◆ EXERCISE PROMPT ◆
Aim for an exact copy of the listing, without any images.

[[ RECORDS open ]]

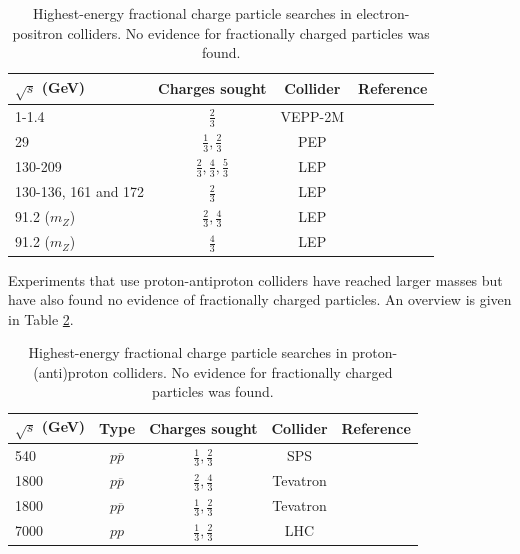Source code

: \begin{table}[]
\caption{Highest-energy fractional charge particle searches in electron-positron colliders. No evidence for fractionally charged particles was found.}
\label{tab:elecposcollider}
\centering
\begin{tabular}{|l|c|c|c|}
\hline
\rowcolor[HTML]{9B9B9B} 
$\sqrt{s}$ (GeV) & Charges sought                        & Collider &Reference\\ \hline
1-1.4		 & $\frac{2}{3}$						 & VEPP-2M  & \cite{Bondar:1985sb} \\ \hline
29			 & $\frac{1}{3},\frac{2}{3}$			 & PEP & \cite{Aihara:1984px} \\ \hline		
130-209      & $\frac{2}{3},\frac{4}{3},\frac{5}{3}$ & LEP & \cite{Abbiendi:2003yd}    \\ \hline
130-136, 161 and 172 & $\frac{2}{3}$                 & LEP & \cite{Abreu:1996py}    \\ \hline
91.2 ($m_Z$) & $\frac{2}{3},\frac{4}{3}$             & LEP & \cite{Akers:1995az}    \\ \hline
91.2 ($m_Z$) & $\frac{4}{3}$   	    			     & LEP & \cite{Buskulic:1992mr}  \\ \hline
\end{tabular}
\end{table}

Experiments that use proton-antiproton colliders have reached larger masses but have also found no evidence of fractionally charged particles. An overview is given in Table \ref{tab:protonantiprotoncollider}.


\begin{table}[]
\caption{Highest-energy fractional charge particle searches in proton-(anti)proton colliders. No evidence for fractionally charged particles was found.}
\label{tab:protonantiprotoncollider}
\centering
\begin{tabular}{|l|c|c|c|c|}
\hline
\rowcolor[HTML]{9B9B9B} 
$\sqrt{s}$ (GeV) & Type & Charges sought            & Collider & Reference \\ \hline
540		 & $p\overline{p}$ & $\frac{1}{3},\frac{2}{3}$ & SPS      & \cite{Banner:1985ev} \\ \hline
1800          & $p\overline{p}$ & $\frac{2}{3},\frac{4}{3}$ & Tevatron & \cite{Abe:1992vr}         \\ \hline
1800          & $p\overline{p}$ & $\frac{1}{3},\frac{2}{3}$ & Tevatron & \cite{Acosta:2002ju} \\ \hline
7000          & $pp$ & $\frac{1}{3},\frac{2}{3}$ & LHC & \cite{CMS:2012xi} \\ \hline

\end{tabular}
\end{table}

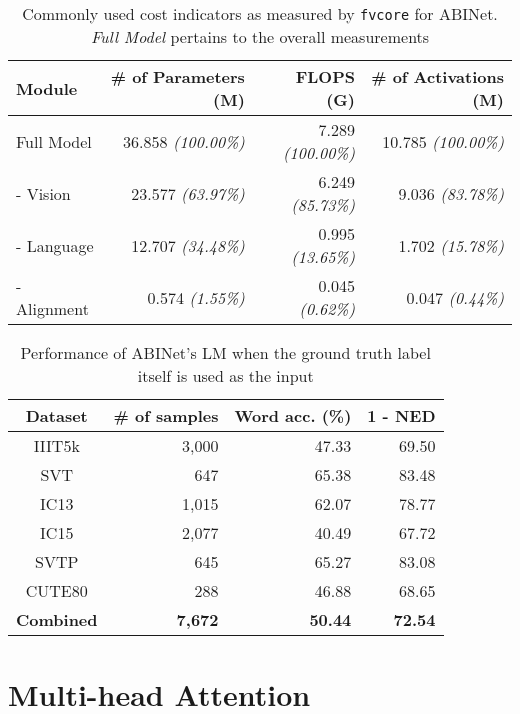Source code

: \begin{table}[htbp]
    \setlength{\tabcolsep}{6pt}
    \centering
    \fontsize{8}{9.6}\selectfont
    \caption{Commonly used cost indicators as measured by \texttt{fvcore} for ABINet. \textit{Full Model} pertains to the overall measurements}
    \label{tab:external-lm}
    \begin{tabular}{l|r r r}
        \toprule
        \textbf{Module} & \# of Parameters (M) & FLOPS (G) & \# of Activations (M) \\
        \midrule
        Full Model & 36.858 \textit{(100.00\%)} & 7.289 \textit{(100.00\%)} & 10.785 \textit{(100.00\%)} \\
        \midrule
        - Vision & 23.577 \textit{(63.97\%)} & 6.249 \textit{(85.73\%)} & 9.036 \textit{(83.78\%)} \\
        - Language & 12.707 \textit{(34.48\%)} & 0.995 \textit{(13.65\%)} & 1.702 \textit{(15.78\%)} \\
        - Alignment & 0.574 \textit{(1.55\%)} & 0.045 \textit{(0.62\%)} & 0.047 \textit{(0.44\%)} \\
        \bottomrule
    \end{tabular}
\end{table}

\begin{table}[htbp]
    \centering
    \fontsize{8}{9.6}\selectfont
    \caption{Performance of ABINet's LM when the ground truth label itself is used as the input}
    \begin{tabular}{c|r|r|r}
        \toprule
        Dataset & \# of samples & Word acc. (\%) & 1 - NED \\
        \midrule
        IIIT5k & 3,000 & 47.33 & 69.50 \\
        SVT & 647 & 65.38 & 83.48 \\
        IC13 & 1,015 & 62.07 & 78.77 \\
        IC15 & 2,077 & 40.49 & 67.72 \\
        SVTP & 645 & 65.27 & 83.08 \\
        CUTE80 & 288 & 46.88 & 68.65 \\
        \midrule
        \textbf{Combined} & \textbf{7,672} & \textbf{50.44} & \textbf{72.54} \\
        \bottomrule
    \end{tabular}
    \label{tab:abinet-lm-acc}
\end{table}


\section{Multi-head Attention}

[[ RECORDS closed ]]

◆ EXERCISE SOLUTION ◆
Source code

: \begin{table}[]
\caption{Highest-energy fractional charge particle searches in electron-positron colliders. No evidence for fractionally charged particles was found.}
\label{tab:elecposcollider}
\centering
\begin{tabular}{|l|c|c|c|}
\hline
\rowcolor[HTML]{9B9B9B} 
$\sqrt{s}$ (GeV) & Charges sought                        & Collider &Reference\\ \hline
1-1.4		 & $\frac{2}{3}$						 & VEPP-2M  & \cite{Bondar:1985sb} \\ \hline
29			 & $\frac{1}{3},\frac{2}{3}$			 & PEP & \cite{Aihara:1984px} \\ \hline		
130-209      & $\frac{2}{3},\frac{4}{3},\frac{5}{3}$ & LEP & \cite{Abbiendi:2003yd}    \\ \hline
130-136, 161 and 172 & $\frac{2}{3}$                 & LEP & \cite{Abreu:1996py}    \\ \hline
91.2 ($m_Z$) & $\frac{2}{3},\frac{4}{3}$             & LEP & \cite{Akers:1995az}    \\ \hline
91.2 ($m_Z$) & $\frac{4}{3}$   	    			     & LEP & \cite{Buskulic:1992mr}  \\ \hline
\end{tabular}
\end{table}

Experiments that use proton-antiproton colliders have reached larger masses but have also found no evidence of fractionally charged particles. An overview is given in Table \ref{tab:protonantiprotoncollider}.


\begin{table}[]
\caption{Highest-energy fractional charge particle searches in proton-(anti)proton colliders. No evidence for fractionally charged particles was found.}
\label{tab:protonantiprotoncollider}
\centering
\begin{tabular}{|l|c|c|c|c|}
\hline
\rowcolor[HTML]{9B9B9B} 
$\sqrt{s}$ (GeV) & Type & Charges sought            & Collider & Reference \\ \hline
540		 & $p\overline{p}$ & $\frac{1}{3},\frac{2}{3}$ & SPS      & \cite{Banner:1985ev} \\ \hline
1800          & $p\overline{p}$ & $\frac{2}{3},\frac{4}{3}$ & Tevatron & \cite{Abe:1992vr}         \\ \hline
1800          & $p\overline{p}$ & $\frac{1}{3},\frac{2}{3}$ & Tevatron & \cite{Acosta:2002ju} \\ \hline
7000          & $pp$ & $\frac{1}{3},\frac{2}{3}$ & LHC & \cite{CMS:2012xi} \\ \hline

\end{tabular}
\end{table}

Source code

: \begin{table}[htbp]
    \setlength{\tabcolsep}{6pt}
    \centering
    \fontsize{8}{9.6}\selectfont
    \caption{Commonly used cost indicators as measured by \texttt{fvcore} for ABINet. \textit{Full Model} pertains to the overall measurements}
    \label{tab:external-lm}
    \begin{tabular}{l|r r r}
        \toprule
        \textbf{Module} & \# of Parameters (M) & FLOPS (G) & \# of Activations (M) \\
        \midrule
        Full Model & 36.858 \textit{(100.00\%)} & 7.289 \textit{(100.00\%)} & 10.785 \textit{(100.00\%)} \\
        \midrule
        - Vision & 23.577 \textit{(63.97\%)} & 6.249 \textit{(85.73\%)} & 9.036 \textit{(83.78\%)} \\
        - Language & 12.707 \textit{(34.48\%)} & 0.995 \textit{(13.65\%)} & 1.702 \textit{(15.78\%)} \\
        - Alignment & 0.574 \textit{(1.55\%)} & 0.045 \textit{(0.62\%)} & 0.047 \textit{(0.44\%)} \\
        \bottomrule
    \end{tabular}
\end{table}

\begin{table}[htbp]
    \centering
    \fontsize{8}{9.6}\selectfont
    \caption{Performance of ABINet's LM when the ground truth label itself is used as the input}
    \begin{tabular}{c|r|r|r}
        \toprule
        Dataset & \# of samples & Word acc. (\%) & 1 - NED \\
        \midrule
        IIIT5k & 3,000 & 47.33 & 69.50 \\
        SVT & 647 & 65.38 & 83.48 \\
        IC13 & 1,015 & 62.07 & 78.77 \\
        IC15 & 2,077 & 40.49 & 67.72 \\
        SVTP & 645 & 65.27 & 83.08 \\
        CUTE80 & 288 & 46.88 & 68.65 \\
        \midrule
        \textbf{Combined} & \textbf{7,672} & \textbf{50.44} & \textbf{72.54} \\
        \bottomrule
    \end{tabular}
    \label{tab:abinet-lm-acc}
\end{table}


\section{Multi-head Attention}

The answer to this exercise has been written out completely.